Kamol Kamoltrakul, a freelance columnist, is being sued for a cool £1.6million by the supermarket for alleging its Thai arm –Tesco Lotus – tried to shrink its tax liabilities.

His published comment, for which he earned just £16, is seen by the retailer as part of a wider, sustained and unjustified attack on its reputation.

To this end, another journalist – Nongnart Harnvilai – also faces a £1.6m libel action, for her tongue-in-cheek concluding comment that Tesco did not “love” Thailand.

“The scale of Tesco Lotus’s response seems grossly disproportionate,” seven top UK authors, including Nick Hornby and Joanne Harris, blasted in a letter to Tesco boss Sir Terry Leahy.

“To seek damages of £1.6m…, we believe, sends a deeply chilling message to others who seek, quite legitimately, to discuss Tesco’s impact on their local economy.

But the letter, written on the authors’ behalf by campaigner English Pen, states there is another and potentially much bigger victim of criticising Tesco, Britain’s largest supermarket.

Former Thai MP Jit Siratranont is facing up to two years in jail over his allegations that Tesco’s expansion in certain areas is serving to muscle out smaller local retailers.

Like the two journalists, Mr Siratranont faces a civil libel; albeit one that seeks a whopping £16.4million in damages.

He has also been served a writ for criminal defamation under section 328 of the Thai penal code.

If Tesco is successful the ex-MP will be jailed and presumably made bankrupt.

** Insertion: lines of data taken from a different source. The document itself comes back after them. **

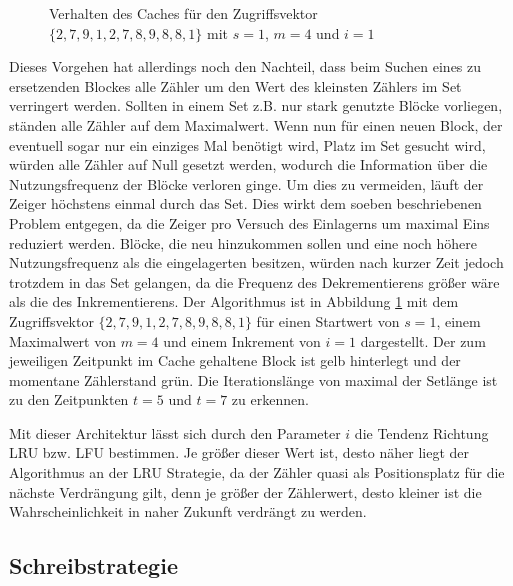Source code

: \begin{figure}[b!]\centering
    \caption[Verhalten des Caches]{Verhalten des Caches für den Zugriffsvektor $\{2,7,9,1,2,7,8,9,8,8,1 \}$ mit $s=1$, $m=4$ und $i=1$ }
    \label{img:zeit}
\end{figure}

Dieses Vorgehen hat allerdings noch den Nachteil, dass beim Suchen eines zu ersetzenden Blockes alle Zähler um den Wert des kleinsten Zählers im Set verringert
werden. Sollten in einem Set z.B. nur stark genutzte Blöcke vorliegen, ständen alle Zähler auf dem Maximalwert. Wenn nun für einen neuen Block, der eventuell
sogar nur ein einziges Mal benötigt wird, Platz im Set gesucht wird, würden alle Zähler auf Null gesetzt werden, wodurch die Information über die
Nutzungsfrequenz der Blöcke verloren ginge. Um dies zu vermeiden, läuft der Zeiger höchstens einmal durch das Set. Dies wirkt dem soeben beschriebenen Problem
entgegen, da die Zeiger pro Versuch des Einlagerns um maximal Eins reduziert werden. Blöcke, die neu hinzukommen sollen und eine noch höhere Nutzungsfrequenz
als die eingelagerten besitzen, würden nach kurzer Zeit jedoch trotzdem in das Set gelangen, da die Frequenz des Dekrementierens größer wäre als die des
Inkrementierens. Der Algorithmus ist in Abbildung \ref{img:zeit} mit dem Zugriffsvektor $\{2,7,9,1,2,7,8,9,8,8,1 \}$ für einen Startwert von $s=1$, einem
Maximalwert von $m=4$ und einem Inkrement von $i=1$ dargestellt. Der zum jeweiligen Zeitpunkt im Cache gehaltene Block ist gelb hinterlegt und der momentane
Zählerstand grün. Die Iterationslänge von maximal der Setlänge ist zu den Zeitpunkten $t=5$ und $t=7$ zu erkennen.

Mit dieser Architektur lässt sich durch den Parameter $i$ die Tendenz Richtung \ac{LRU} bzw. \ac{LFU} bestimmen. Je größer dieser Wert ist, desto
näher liegt der Algorithmus an der \ac{LRU} Strategie, da der Zähler quasi als Positionsplatz für die nächste Verdrängung gilt, denn je größer der Zählerwert,
desto kleiner ist die Wahrscheinlichkeit in naher Zukunft verdrängt zu werden.

\subsection{Schreibstrategie}
\label{chap5:algo2}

The two journalists face certain bankruptcy.

“These civil claims pale into insignificance beside the charge of criminal defamation…. which has been brought against Jit Siratranont,” the authors told Leahy.

“This charge carries a maximum two-year prison sentence. The Asian Human Rights Commission recommended the repeal of this archaic law in 2004, noting its failure to comply with Article 19 of the International Covenant on Civil and Political Rights, to which Thailand is a party.

“We note in your corporate responsibility policy that ‘Tesco is committed to upholding basic Human Rights and supports in full the United Nations Universal Declaration of Human Rights.’ However, international human rights bodies are agreed that the offence of criminal defamation does not comply with basic standards of human rights.”

Since the letter, Tesco has publicly stated that the filing of legal writs against the three individuals was regrettable. It said “numerous attempts” by Tesco to get them to “set the record straight” had failed. It also wants each individual to apologise.

“We are still hopeful that these apologies will be forthcoming,” a company spokesman told the Guardian. “The matters can be resolved by agreements, without the need to resort to the courts.”